Entire sourcing from India for global operations to be counted for the purpose of local sourcing: The extant policy provides that only that part of the global sourcing which is over and above the previous years' value will be counted towards the local sourcing requirement. It has now been decided that entire sourcing from India for global operations (and not just for the incremental value) will be counted towards local sourcing requirement. This move will eliminate discrimination which was faced by companies with lower exports as against companies with consistently high exports.

(d) Coal Mining

The extant FDI policy permits 100% FDI under automatic route in coal and lignite mining for captive consumption by power projects, iron and steel and cement units and other eligible activities subject to applicable laws. Also, 100% FDI under automatic route is permitted for setting up coal processing plants like washeries subject to the condition that the company shall not do coal mining and shall not sell washed coal or sized coal from its coal processing plants in the open market and shall supply the washed or sized coal to those parties who are supplying raw coal to coal processing plants for washing or sizing.

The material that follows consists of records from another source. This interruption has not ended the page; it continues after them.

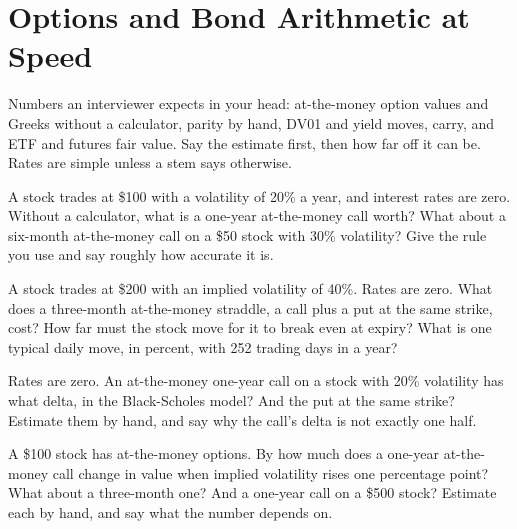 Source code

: \chapter{Options and Bond Arithmetic at Speed}\label{ch:iv2:options-and-bond-arithmetic-at-speed}

\begin{ivtrains}
Numbers an interviewer expects in your head: at-the-money option values and Greeks without a calculator, parity by hand, DV01 and yield moves, carry, and ETF and futures fair value. Say the estimate first, then how far off it can be. Rates are simple unless a stem says otherwise.
\end{ivtrains}

\begin{question}\label{iq:iv2:options-and-bond-arithmetic-at-speed:1}
A stock trades at \$100 with a volatility of 20\% a year, and interest rates are zero. Without a calculator, what is a one-year at-the-money call worth? What about a six-month at-the-money call on a \$50 stock with 30\% volatility? Give the rule you use and say roughly how accurate it is.
\end{question}

\begin{question}\label{iq:iv2:options-and-bond-arithmetic-at-speed:2}
A stock trades at \$200 with an implied volatility of 40\%. Rates are zero. What does a three-month at-the-money straddle, a call plus a put at the same strike, cost? How far must the stock move for it to break even at expiry? What is one typical daily move, in percent, with 252 trading days in a year?
\end{question}

\begin{question}\label{iq:iv2:options-and-bond-arithmetic-at-speed:3}
Rates are zero. An at-the-money one-year call on a stock with 20\% volatility has what delta, in the Black-Scholes model? And the put at the same strike? Estimate them by hand, and say why the call's delta is not exactly one half.
\end{question}

\begin{question}\label{iq:iv2:options-and-bond-arithmetic-at-speed:4}
A \$100 stock has at-the-money options. By how much does a one-year at-the-money call change in value when implied volatility rises one percentage point? What about a three-month one? And a one-year call on a \$500 stock? Estimate each by hand, and say what the number depends on.
\end{question}


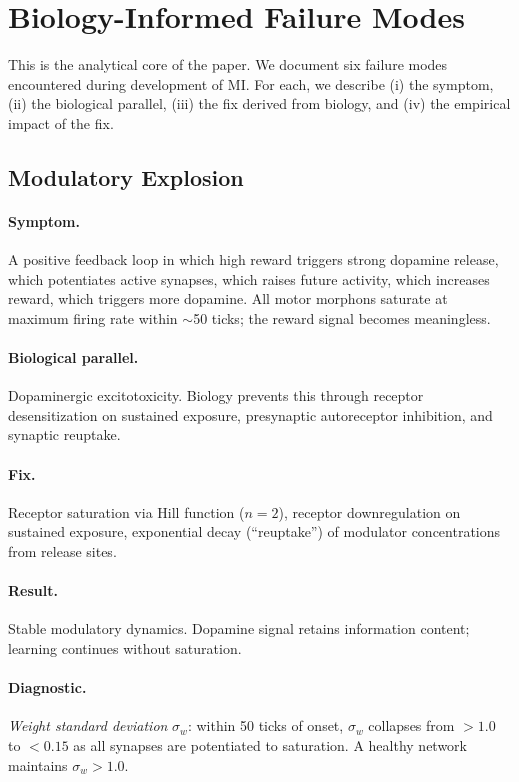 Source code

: \section{Biology-Informed Failure Modes}
\label{sec:failure_modes}

This is the analytical core of the paper. We document six failure modes encountered during development of MI. For each, we describe (i) the symptom, (ii) the biological parallel, (iii) the fix derived from biology, and (iv) the empirical impact of the fix.

\subsection{Modulatory Explosion}

\paragraph{Symptom.}
A positive feedback loop in which high reward triggers strong dopamine release, which potentiates active synapses, which raises future activity, which increases reward, which triggers more dopamine. All motor morphons saturate at maximum firing rate within $\sim$50 ticks; the reward signal becomes meaningless.

\paragraph{Biological parallel.}
Dopaminergic excitotoxicity. Biology prevents this through receptor desensitization on sustained exposure, presynaptic autoreceptor inhibition, and synaptic reuptake.

\paragraph{Fix.}
Receptor saturation via Hill function ($n=2$), receptor downregulation on sustained exposure, exponential decay (``reuptake'') of modulator concentrations from release sites.

\paragraph{Result.}
Stable modulatory dynamics. Dopamine signal retains information content; learning continues without saturation.

\paragraph{Diagnostic.}
\emph{Weight standard deviation} $\sigma_w$: within 50 ticks of onset, $\sigma_w$ collapses from $>1.0$ to $<0.15$ as all synapses are potentiated to saturation. A healthy network maintains $\sigma_w > 1.0$.

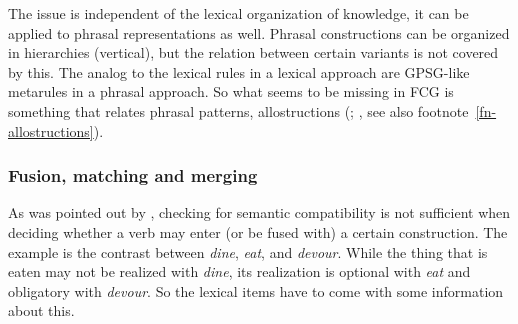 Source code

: The issue is independent of the lexical organization of knowledge, it can be applied to phrasal
representations as well. Phrasal constructions can be organized in hierarchies (vertical), but the
relation between certain variants is not covered by this. The analog to the lexical rules in a
lexical approach are GPSG-like metarules in a phrasal approach. So what seems to be missing in FCG
is something that relates phrasal patterns, \eg allostructions (\citealp{Cappelle2006a}; \citealp[]{Goldberg2014a}, see also footnote~\ref{fn-allostructions}).


\subsubsection{Fusion, matching and merging}

As was pointed out by \citet[--90]{Dowty89b-u}, checking for semantic compatibility is not sufficient
when deciding whether a verb may enter (or be fused with) a certain construction. The example is
the contrast between \emph{dine}, \emph{eat}, and \emph{devour}. While the thing that is eaten may
not be realized with \emph{dine}, its realization is optional with \emph{eat} and obligatory with
\emph{devour}. So the lexical items have to come with some information about
this.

With a view to attract global miners to invest in India and tackle the issue of fuel shortage, it has now been decided to lift the ban on commercial coal mining activities and permit 100% FDI under automatic route for sale of coal, for coal mining activities including associated processing infrastructure, subject to applicable regulations. Associated processing infrastructure would include coal washery, crushing, coal handling and separate (magnetic and non-magnetic).

Conclusion

The proposed changes have been announced with a view to fast track the economy, increase foreign inflows into the country, promote 'Make in India' campaign, boost exports and overall make India an attractive destination for foreign players. Having said this, there are still certain ambiguities in the extant FDI policy which have not been addressed by the Government. For example, for SBRT, there is no clarity on the meaning of the term "state of the art" and "cutting edge technology", or on whether SBRT entities can undertake retail trading of sub-brands. Further, so far as digital media is concerned, the limit proposed could be construed as a restriction, unless the fine print of the revised policy appropriately includes suitable clarifications in this regard.